The large jump in mutual fund allocations came at the expense of almost every other asset type, most notably among managed products such as wrap accounts (both proprietary and third-party), which collectively plunged to just 13.6% of the average book this year, down from 42.8% in 2019.
At the same time, allocations to GICs dropped significantly, falling to 15.9% from 21.9% in 2019. High-interest savings accounts slipped to 1.7% from 4.4%.
These major shifts in asset allocation may reflect a couple of disparate trends. Regulatory reforms, including the client-focused reforms, appear to be affecting banks’ product shelves. (See story.) At the same time, factors such as increasing concerns about investment costs, the plunge in interest rates and the intensified search for yield may have driven bankers toward mutual funds.
These shifts in asset allocation were accompanied by changes in advisor revenues. Although salary remained the primary revenue source for the average bank advisor, it accounted for 53.3% of an advisor’s overall compensation this year, down from 59.3% in 2019. Conversely, the next-largest revenue category — bonuses — rose to 26.1% of the average advisor’s revenues in 2021, up from 20.6% in 2019. Fee- or asset-based revenues contributed 12.3%, down from 15% in 2019.
The declining role of salary and rising importance of bonuses were more significant for the industry’s top performers. In 2019, two-thirds (65.6%) of top performers’ revenues came in the form of salary; this year, that was down to 55.9%. For the rest of the industry, salary accounted for approximately half of advisor revenues, slipping to 48.2% this year from 49.9% in 2019.
For top performers, bonuses represented 37% of revenues, up from 29.7% in 2019. Bonuses also edged higher for the rest of the industry, to 25.5% from 21.1%.

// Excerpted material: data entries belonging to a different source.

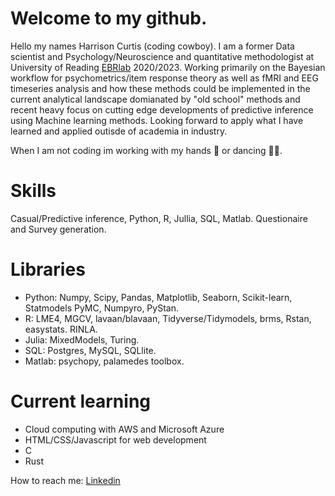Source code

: # Welcome to my github.
Hello my names Harrison Curtis (coding cowboy). I am a former Data scientist and Psychology/Neuroscience and quantitative methodologist at University of Reading [EBRlab](https://github.com/ebrlab) 2020/2023. Working primarily on the Bayesian workflow for psychometrics/item response theory as well as fMRI and EEG timeseries analysis and how these methods could be implemented in the current analytical landscape domianated by "old school" methods and recent heavy focus on cutting edge developments of predictive inference using Machine learning methods. Looking forward to apply what I have learned and applied outisde of academia in industry. 

When I am not coding im working with my hands 🔨 or dancing 🕺🏻.

# Skills 
Casual/Predictive inference, Python, R, Jullia, SQL, Matlab. Questionaire and Survey generation.
 
# Libraries
- Python: Numpy, Scipy, Pandas, Matplotlib, Seaborn, Scikit-learn, Statmodels PyMC, Numpyro, PyStan.
- R: LME4, MGCV, lavaan/blavaan, Tidyverse/Tidymodels, brms, Rstan, easystats. RINLA.
- Julia: MixedModels, Turing.
- SQL: Postgres, MySQL, SQLlite.
- Matlab: psychopy, palamedes toolbox.

# Current learning 
- Cloud computing with AWS and Microsoft Azure
- HTML/CSS/Javascript for web development
- C
- Rust

How to reach me: 
                [Linkedin](https://www.linkedin.com/in/harrison-curtis-a2a0b41b5?lipi=urn%3Ali%3Apage%3Ad_flagship3_profile_view_base_contact_details%3BxxoPP6VuSP6Agi6EwTxieQ%3D%3D)


<!---
HPCurtis/HPCurtis is a ✨ special ✨ repository because its `README.md` (this file) appears on your GitHub profile.
You can click the Preview link to take a look at your changes.
--->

For the first time this year, we asked bankers what proportion of their overall product sales came from in-house vs. third-party products. For the industry overall (including Scotiabank), bank advisors reported more than 88% of sales were generated from in-house products. Yet, among top performers (excluding Scotiabank), that share was just 79.7%. Among the rest of the industry (excluding Scotiabank), over 89% of sales were driven by proprietary products.
The top 20% of advisors’ books also showed distinct characteristics when it came to account distribution. Top advisors’ share of clients in the lowest-value account category (under $100,000) increased, rising to 5.4% in this year’s Report Card from 2.8% in 2019. Their share of clients in accounts worth more than $1 million also rose, to 29.6% this year from 21.3% two years ago.
Among the rest of the industry, account distribution was relatively unchanged from 2019. Allocations to the sub-$100,000 category were down a bit, to 7.8% this year from 8.8% in 2019. Accounts in the $250,000–$500,000 category were up to 32% from 29.1% two years ago.
The shifts in revenue mix, alongside dramatic changes in asset allocation, reveal how much the banking sector has evolved over the past two years, even as average assets have essentially remained unchanged.